[[ Given data open ]]
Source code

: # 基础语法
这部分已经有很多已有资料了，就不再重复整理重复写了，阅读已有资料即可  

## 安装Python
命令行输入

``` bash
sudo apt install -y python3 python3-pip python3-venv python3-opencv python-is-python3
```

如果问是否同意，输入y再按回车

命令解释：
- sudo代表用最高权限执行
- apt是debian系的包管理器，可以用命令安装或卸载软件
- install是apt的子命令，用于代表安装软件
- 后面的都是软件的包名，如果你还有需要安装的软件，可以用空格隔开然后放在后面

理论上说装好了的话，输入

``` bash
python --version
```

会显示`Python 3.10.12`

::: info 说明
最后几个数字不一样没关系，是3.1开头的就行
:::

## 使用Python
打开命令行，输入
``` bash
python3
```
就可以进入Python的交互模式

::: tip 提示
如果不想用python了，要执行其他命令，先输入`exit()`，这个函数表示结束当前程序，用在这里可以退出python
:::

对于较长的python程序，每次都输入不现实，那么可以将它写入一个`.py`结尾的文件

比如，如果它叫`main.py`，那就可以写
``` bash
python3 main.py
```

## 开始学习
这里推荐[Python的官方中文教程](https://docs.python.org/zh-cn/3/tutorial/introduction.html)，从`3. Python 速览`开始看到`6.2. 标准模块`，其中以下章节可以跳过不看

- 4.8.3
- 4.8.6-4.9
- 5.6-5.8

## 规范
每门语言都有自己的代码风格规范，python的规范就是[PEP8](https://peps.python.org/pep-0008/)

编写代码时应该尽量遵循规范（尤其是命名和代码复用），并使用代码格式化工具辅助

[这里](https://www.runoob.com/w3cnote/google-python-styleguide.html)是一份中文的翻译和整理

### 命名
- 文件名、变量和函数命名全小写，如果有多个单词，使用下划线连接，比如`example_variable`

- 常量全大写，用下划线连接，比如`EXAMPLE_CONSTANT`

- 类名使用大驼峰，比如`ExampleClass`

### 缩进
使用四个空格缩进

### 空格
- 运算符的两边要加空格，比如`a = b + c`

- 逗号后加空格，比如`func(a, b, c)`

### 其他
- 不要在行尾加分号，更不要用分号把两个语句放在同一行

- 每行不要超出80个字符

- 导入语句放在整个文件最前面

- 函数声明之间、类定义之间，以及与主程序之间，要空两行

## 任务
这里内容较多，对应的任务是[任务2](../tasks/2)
[[ Given data closed ]]
[[ Given data open ]]
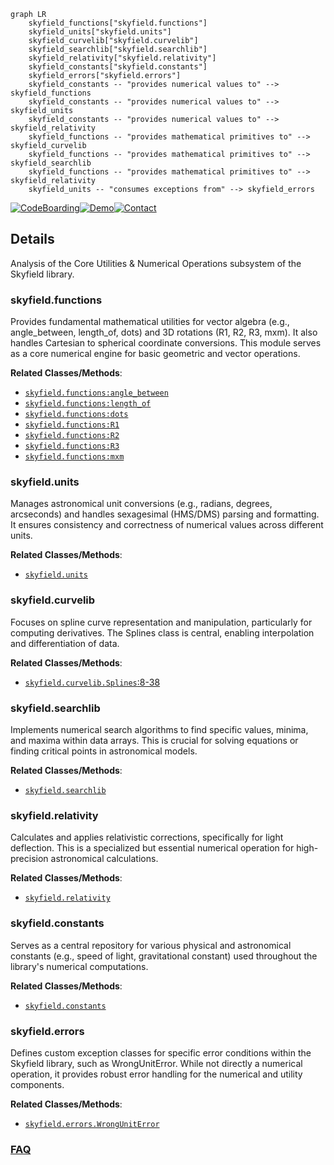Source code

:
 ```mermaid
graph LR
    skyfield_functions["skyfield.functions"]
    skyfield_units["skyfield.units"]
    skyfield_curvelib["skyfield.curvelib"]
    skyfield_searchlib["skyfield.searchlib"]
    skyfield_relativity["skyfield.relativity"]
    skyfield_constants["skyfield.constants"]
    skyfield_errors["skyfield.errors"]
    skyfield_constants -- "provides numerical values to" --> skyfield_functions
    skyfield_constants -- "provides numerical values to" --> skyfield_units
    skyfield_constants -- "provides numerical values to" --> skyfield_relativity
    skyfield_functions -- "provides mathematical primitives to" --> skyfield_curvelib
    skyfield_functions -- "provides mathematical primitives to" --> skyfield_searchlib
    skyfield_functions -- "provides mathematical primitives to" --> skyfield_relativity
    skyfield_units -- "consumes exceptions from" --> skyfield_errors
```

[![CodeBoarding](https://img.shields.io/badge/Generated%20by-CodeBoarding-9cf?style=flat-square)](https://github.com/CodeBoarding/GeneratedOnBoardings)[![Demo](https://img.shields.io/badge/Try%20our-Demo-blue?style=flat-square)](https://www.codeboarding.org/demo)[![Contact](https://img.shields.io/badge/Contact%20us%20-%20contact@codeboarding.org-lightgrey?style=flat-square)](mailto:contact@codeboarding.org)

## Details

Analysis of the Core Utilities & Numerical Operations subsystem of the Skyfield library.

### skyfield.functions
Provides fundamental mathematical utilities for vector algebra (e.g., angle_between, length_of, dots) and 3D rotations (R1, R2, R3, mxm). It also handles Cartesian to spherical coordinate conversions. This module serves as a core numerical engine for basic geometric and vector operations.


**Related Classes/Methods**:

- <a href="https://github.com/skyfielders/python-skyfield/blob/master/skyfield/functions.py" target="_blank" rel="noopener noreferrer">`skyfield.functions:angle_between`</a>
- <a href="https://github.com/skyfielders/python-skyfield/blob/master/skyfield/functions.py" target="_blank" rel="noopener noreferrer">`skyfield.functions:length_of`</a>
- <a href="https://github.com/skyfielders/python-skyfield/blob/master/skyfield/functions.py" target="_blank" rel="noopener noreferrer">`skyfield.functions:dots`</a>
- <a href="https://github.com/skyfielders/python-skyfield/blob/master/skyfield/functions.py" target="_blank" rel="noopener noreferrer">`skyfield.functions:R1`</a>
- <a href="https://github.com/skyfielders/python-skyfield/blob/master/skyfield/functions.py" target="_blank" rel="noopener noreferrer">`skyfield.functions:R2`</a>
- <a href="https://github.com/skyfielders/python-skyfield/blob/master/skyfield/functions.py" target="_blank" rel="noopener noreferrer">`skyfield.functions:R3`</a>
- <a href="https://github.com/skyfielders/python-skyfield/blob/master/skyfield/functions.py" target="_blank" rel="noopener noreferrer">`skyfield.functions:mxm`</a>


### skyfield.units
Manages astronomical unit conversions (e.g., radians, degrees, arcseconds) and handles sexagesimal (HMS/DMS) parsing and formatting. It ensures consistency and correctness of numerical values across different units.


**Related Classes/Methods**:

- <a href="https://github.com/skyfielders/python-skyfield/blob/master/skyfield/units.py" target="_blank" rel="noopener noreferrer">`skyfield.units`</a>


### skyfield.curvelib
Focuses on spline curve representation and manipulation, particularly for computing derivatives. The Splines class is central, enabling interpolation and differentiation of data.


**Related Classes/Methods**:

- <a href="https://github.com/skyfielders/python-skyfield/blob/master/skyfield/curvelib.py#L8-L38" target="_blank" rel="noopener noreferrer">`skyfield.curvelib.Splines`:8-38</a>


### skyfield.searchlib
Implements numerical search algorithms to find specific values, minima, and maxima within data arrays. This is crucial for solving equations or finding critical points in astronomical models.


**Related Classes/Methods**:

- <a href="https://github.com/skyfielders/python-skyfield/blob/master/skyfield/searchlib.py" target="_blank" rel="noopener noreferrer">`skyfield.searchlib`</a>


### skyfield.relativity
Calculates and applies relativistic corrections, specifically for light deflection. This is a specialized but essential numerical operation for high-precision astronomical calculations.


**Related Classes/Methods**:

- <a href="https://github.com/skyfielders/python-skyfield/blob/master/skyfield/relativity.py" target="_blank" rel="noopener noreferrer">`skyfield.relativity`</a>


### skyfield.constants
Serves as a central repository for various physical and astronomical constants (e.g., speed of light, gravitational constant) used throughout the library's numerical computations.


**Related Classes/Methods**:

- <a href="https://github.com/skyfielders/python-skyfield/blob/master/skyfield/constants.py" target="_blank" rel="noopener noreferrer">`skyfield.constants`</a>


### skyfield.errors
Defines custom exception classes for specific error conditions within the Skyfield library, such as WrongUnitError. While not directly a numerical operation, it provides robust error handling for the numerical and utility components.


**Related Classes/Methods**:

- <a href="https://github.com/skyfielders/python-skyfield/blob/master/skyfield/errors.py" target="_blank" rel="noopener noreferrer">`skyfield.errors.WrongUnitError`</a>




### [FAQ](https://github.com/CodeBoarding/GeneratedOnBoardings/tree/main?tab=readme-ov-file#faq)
[[ Given data closed ]]
- _Your instructions_: Whenever a line above holds the word "html", include it in your count, and report nothing but that count.

- _Output_: 2